The word should convey both the scientific precision of his imagination and his carnivalesque delight in irony and absurdity. The Scottish echo (of Calvin) is a happy coincidence; like Borges, that other great favolista, Calvino admired Robert Louis Stevenson. However, he reserved his greatest praise for Galileo. But Galileo was a scientist] Of course, said Calvino, but he imposed his way of looking at the world not through the power of revelation but through literary skill: 'His language combines exactitude, freedom and lightness.' Calvino could have been describing his own prose.

A wonderful fragment, 'Glaciation', is the paradigmatic calvinoid construct. It starts as an ordinary tale of seduction. A man and a woman are in an apartment. The man offers whisky. The woman requests ice. The man retires to the kitchen where he experiences a series of comic misadventures, while meditating on the ingredients. Civilisation depends upon solar energy, he reasons, which is accumulated in grains of malt, and subsequently released as alcohol. Its enemy is ice. And so, thinks the man, as he carries back the drinks, 'in the bottom of the glass the sun fights again its war with ice'. Unfortunately the man has been so long fixing the drinks that a new ice age has begun in the interim. He returns to find his partner naked, but cut off by an iceberg. In the compass of 1,500 words Calvino has not only retold the history of the world but also described the frosty gulf that isolates one human being from another.

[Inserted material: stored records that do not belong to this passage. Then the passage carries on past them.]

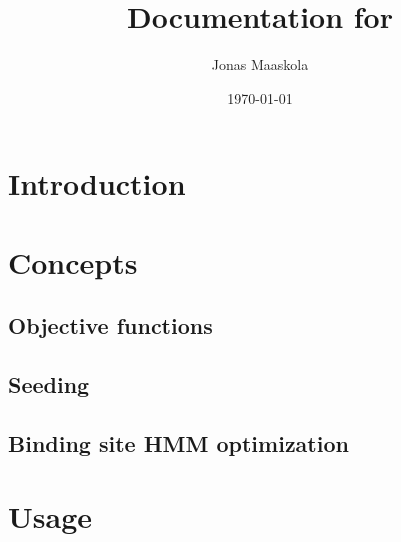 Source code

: \documentclass[a4paper]{article}
\title{Documentation for \dlhmm}
\author{Jonas Maaskola}
\date{\today}
\begin{document}
\maketitle

\begin{abstract}
\end{abstract}

\tableofcontents

\section{Introduction}

\section{Concepts}
\subsection{Objective functions}
\subsection{Seeding}
\subsection{Binding site HMM optimization}

\section{Usage}
\end{document}
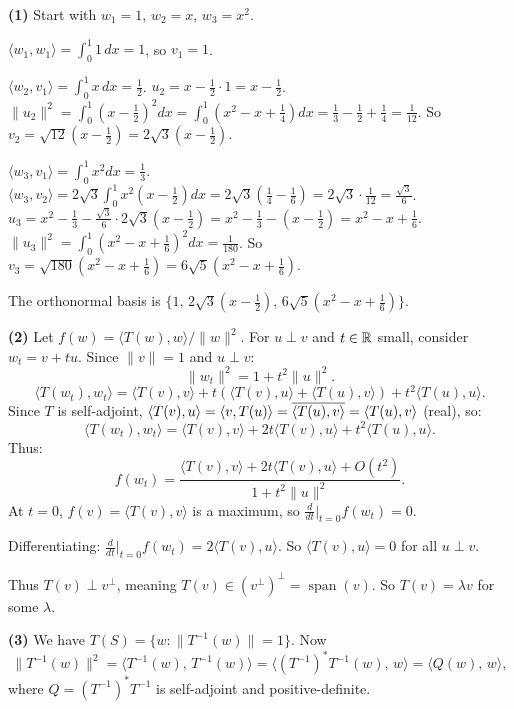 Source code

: \documentclass{report}
\begin{document}
\begin{solution}
\textbf{(1)} Start with \(w_1 = 1\), \(w_2 = x\), \(w_3 = x^2\).

\(\langle w_1, w_1 \rangle = \int_0^1 1 \, dx = 1\), so \(v_1 = 1\).

\(\langle w_2, v_1 \rangle = \int_0^1 x \, dx = \frac{1}{2}\).
\(u_2 = x - \frac{1}{2} \cdot 1 = x - \frac{1}{2}\).
\(\|u_2\|^2 = \int_0^1 (x - \frac{1}{2})^2 dx = \int_0^1 (x^2 - x + \frac{1}{4}) dx = \frac{1}{3} - \frac{1}{2} + \frac{1}{4} = \frac{1}{12}\).
So \(v_2 = \sqrt{12}(x - \frac{1}{2}) = 2\sqrt{3}(x - \frac{1}{2})\).

\(\langle w_3, v_1 \rangle = \int_0^1 x^2 dx = \frac{1}{3}\).
\(\langle w_3, v_2 \rangle = 2\sqrt{3} \int_0^1 x^2(x - \frac{1}{2}) dx = 2\sqrt{3}(\frac{1}{4} - \frac{1}{6}) = 2\sqrt{3} \cdot \frac{1}{12} = \frac{\sqrt{3}}{6}\).
\(u_3 = x^2 - \frac{1}{3} - \frac{\sqrt{3}}{6} \cdot 2\sqrt{3}(x - \frac{1}{2}) = x^2 - \frac{1}{3} - (x - \frac{1}{2}) = x^2 - x + \frac{1}{6}\).
\(\|u_3\|^2 = \int_0^1 (x^2 - x + \frac{1}{6})^2 dx = \frac{1}{180}\).
So \(v_3 = \sqrt{180}(x^2 - x + \frac{1}{6}) = 6\sqrt{5}(x^2 - x + \frac{1}{6})\).

The orthonormal basis is \(\{1, \, 2\sqrt{3}(x - \frac{1}{2}), \, 6\sqrt{5}(x^2 - x + \frac{1}{6})\}\).

\textbf{(2)} Let \(f(w) = \langle T(w), w \rangle / \|w\|^2\). For \(u \perp v\) and \(t \in \RR\) small, consider \(w_t = v + tu\). Since \(\|v\| = 1\) and \(u \perp v\):
\[\|w_t\|^2 = 1 + t^2 \|u\|^2.\]
\[\langle T(w_t), w_t \rangle = \langle T(v), v \rangle + t(\langle T(v), u \rangle + \langle T(u), v \rangle) + t^2 \langle T(u), u \rangle.\]
Since \(T\) is self-adjoint, \(\langle T(v), u \rangle = \langle v, T(u) \rangle = \ol{\langle T(u), v \rangle} = \langle T(u), v \rangle\) (real), so:
\[\langle T(w_t), w_t \rangle = \langle T(v), v \rangle + 2t \langle T(v), u \rangle + t^2 \langle T(u), u \rangle.\]
Thus:
\[f(w_t) = \frac{\langle T(v), v \rangle + 2t \langle T(v), u \rangle + O(t^2)}{1 + t^2 \|u\|^2}.\]
At \(t = 0\), \(f(v) = \langle T(v), v \rangle\) is a maximum, so \(\frac{d}{dt}|_{t=0} f(w_t) = 0\).

Differentiating: \(\frac{d}{dt}|_{t=0} f(w_t) = 2\langle T(v), u \rangle\). So \(\langle T(v), u \rangle = 0\) for all \(u \perp v\).

Thus \(T(v) \perp v^\perp\), meaning \(T(v) \in (v^\perp)^\perp = \operatorname{span}(v)\). So \(T(v) = \lambda v\) for some \(\lambda\).

\textbf{(3)} We have $T(S) = \{w : \|T^{-1}(w)\| = 1\}$. Now
\[
  \|T^{-1}(w)\|^2 = \langle T^{-1}(w),\, T^{-1}(w) \rangle = \langle (T^{-1})^* T^{-1}(w),\, w \rangle = \langle Q(w),\, w \rangle,
\]
where $Q = (T^{-1})^* T^{-1}$ is self-adjoint and positive-definite.


\end{solution}
\end{document}
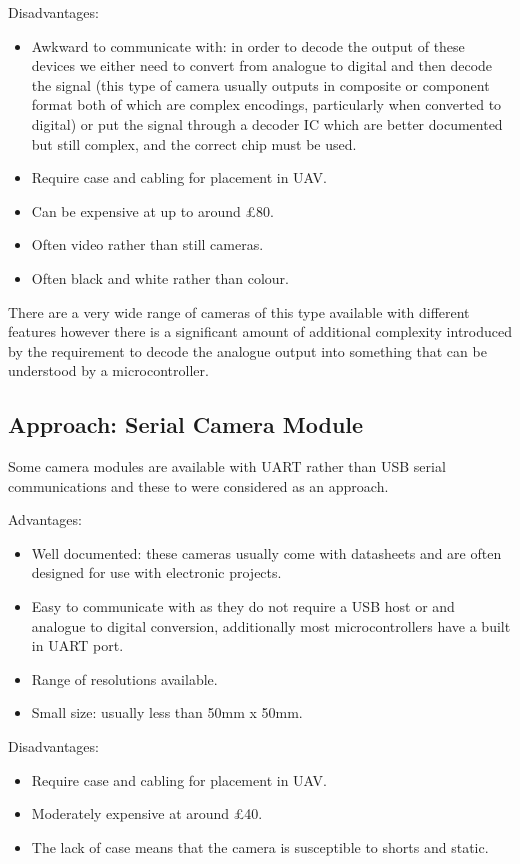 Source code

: Disadvantages:
     \begin{itemize}
        \item Awkward to communicate with: in order to decode the output of these devices we either need to convert from analogue to digital and then decode the signal (this type of camera usually outputs in composite or component format both of which are complex encodings, particularly when converted to digital) or put the signal through a decoder IC which are better documented but still complex, and the correct chip must be used.
        \item Require case and cabling for placement in UAV.
		\item Can be expensive at up to around \pounds 80.
		\item Often video rather than still cameras.
		\item Often black and white rather than colour.
     \end{itemize}

There are a very wide range of cameras of this type available with different features however there is a significant amount of additional complexity introduced by the requirement to decode the analogue output into something that can be understood by a microcontroller.

\subsection{Approach: Serial Camera Module}
\label{sec:Serial_option}

Some camera modules are available with UART rather than USB serial communications and these to were considered as an approach.

Advantages:
      \begin{itemize}
      	 \item Well documented: these cameras usually come with datasheets and are often designed for use with electronic projects.
		 \item Easy to communicate with as they do not require a USB host or and analogue to digital conversion, additionally most microcontrollers have a built in UART port.
         \item Range of resolutions available.
		 \item Small size: usually less than 50mm x 50mm.
		 
     \end{itemize}

Disadvantages:
     \begin{itemize}
       	\item Require case and cabling for placement in UAV.
	\item Moderately expensive at around \pounds 40.
       	\item The lack of case means that the camera is susceptible to shorts and static.
     \end{itemize}


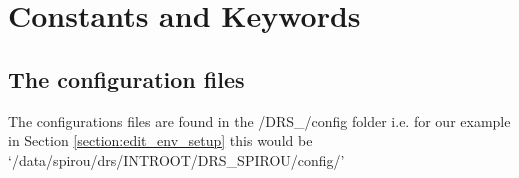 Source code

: \chapter{Constants and Keywords}

\newcommand{\calloc}{cal\_loc\_RAW\_spirou.py}
\newcommand{\caldark}{cal\_DARK\_spirou.py}
\newcommand{\calslit}{cal\_SLIT\_spirou.py}
\newcommand{\calff}{cal\_ff\_RAW\_spirou.py}
\newcommand{\calext}{cal\_extract\_RAW\_spirou\definevariable{fiber}.py}
\newcommand{\calextall}{cal\_extract\_RAW\_spirouALL.py}
\newcommand{\hadmricdp}{hadmrICDP\_SPIROU.py}
\newcommand{\kwdrs}{KW\_DRS.py}
\newcommand{\rootdrsloc}{\definevariable{kw\_root\_drs\_loc}}
\newcommand{\rootdrsflat}{\definevariable{kw\_root\_drs\_flat}}
\newcommand{\locofiber}{*\_LOCO\_\definevariable{fiber}*}
\newcommand{\fwhmfiber}{*\_fwhm-order\_\definevariable{fiber}*}


\section{The configuration files}
\label{section:the_config_files}

The configurations files are found in the /DRS\_/config folder i.e. for our example in Section \ref{section:edit_env_setup} this would be `/data/spirou/drs/INTROOT/DRS\_SPIROU/config/'

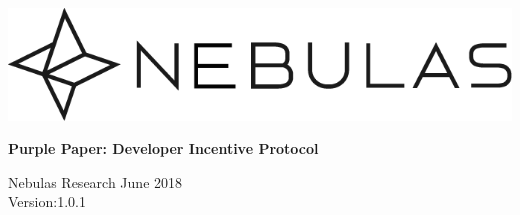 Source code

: \documentclass[12pt]{article}
\begin{document}
\pagestyle{empty}

\pagecolor{\pcolor}

\begin{titlepage}
  \begin{center}
    \vspace*{5.5cm}
    \includegraphics[scale=0.5]{../common/Nebulas.png}
    \vspace{0.5cm}


    \textbf{\huge{Purple Paper: Developer Incentive Protocol}}

    \vspace{0.5cm}
    Nebulas Research
    \vfill
    June 2018\\
    Version:1.0.1
    \textbf{}
  \end{center}

\end{titlepage}
\setcounter{page}{0}
\tableofcontents
\newpage
\setcounter{page}{1}
\pagestyle{fancy}
\vspace*{0.01cm}
%


%

%


\newpage
\begin{appendices}

%
\end{appendices}
\end{document}

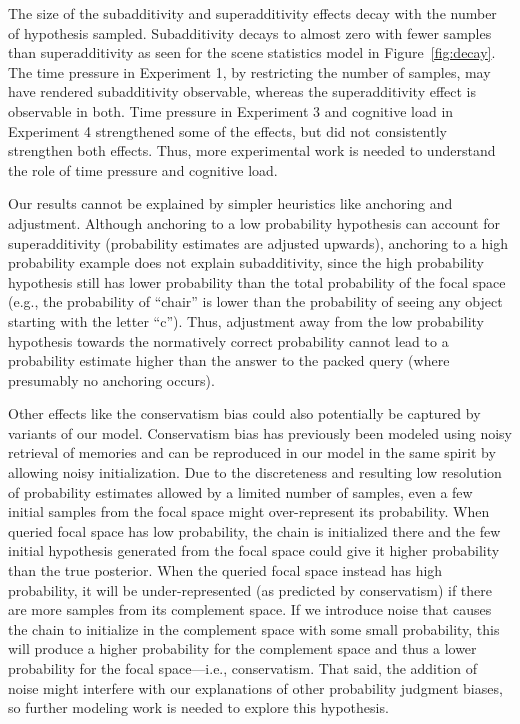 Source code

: The size of the subadditivity and superadditivity effects decay with the number of hypothesis sampled. Subadditivity decays to almost zero with fewer samples than superadditivity as seen for the scene statistics model in Figure~\ref{fig:decay}. The time pressure in Experiment 1, by restricting the number of samples, may have rendered subadditivity observable, whereas the superadditivity effect is observable in both. Time pressure in Experiment 3 and cognitive load in Experiment 4 strengthened some of the effects, but did not consistently strengthen both effects. Thus, more experimental work is needed to understand the role of time pressure and cognitive load.

Our results cannot be explained by simpler heuristics like anchoring and adjustment. Although anchoring to a low probability hypothesis can account for superadditivity (probability estimates are adjusted upwards), anchoring to a high probability example does not explain subadditivity, since the high probability hypothesis still has lower probability than the total probability of the focal space (e.g., the probability of ``chair'' is lower than the probability of seeing any object starting with the letter ``c''). Thus, adjustment away from the low probability hypothesis towards the normatively correct probability cannot lead to a probability estimate higher than the answer to the packed query (where presumably no anchoring occurs).

Other effects like the conservatism bias could also potentially be captured by variants of our model. Conservatism bias has previously been modeled using noisy retrieval of memories \citep{Dougherty1999,marchiori15} and can be reproduced in our model in the same spirit by allowing noisy initialization. Due to the discreteness and resulting low resolution of probability estimates allowed by a limited number of samples, even a few initial samples from the focal space might over-represent its probability. When queried focal space has low probability, the chain is initialized there and the few initial hypothesis generated from the focal space could give it higher probability than the true posterior. When the queried focal space instead has high probability, it will be under-represented (as predicted by conservatism) if there are more samples from its complement space. If we introduce noise that causes the chain to initialize in the complement space with some small probability, this will produce a higher probability for the complement space and thus a lower  probability for the focal space---i.e., conservatism. That said, the addition of noise might interfere with our explanations of other probability judgment biases, so further modeling work is needed to explore this hypothesis.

This latest Calvino, five autobiographical essays collected by his wife, contains a priceless calvinoid construct. 'La Poubelle Agreee' opens with a mocking description of Calvino's only household talent, 'taking out the rubbish'. The meditation progresses from the domestic to the civic, and thence to the cosmic. The disposal of garbage is a ceremonial act of purification, ridding us of the 'squeezed lemon of living'. If one is what one does not throw away, as he puts it, then the choice between what to keep and what to cast off becomes vitally important.

At last Calvino touches on the act of writing itself, which turns out to be yet another variation on the theme of possession and dispossession. The discarded drafts of 'La Poubelle Agreee' and the thing itself, once published, become analogous to the lemon rind; discarded objects no longer part of the self.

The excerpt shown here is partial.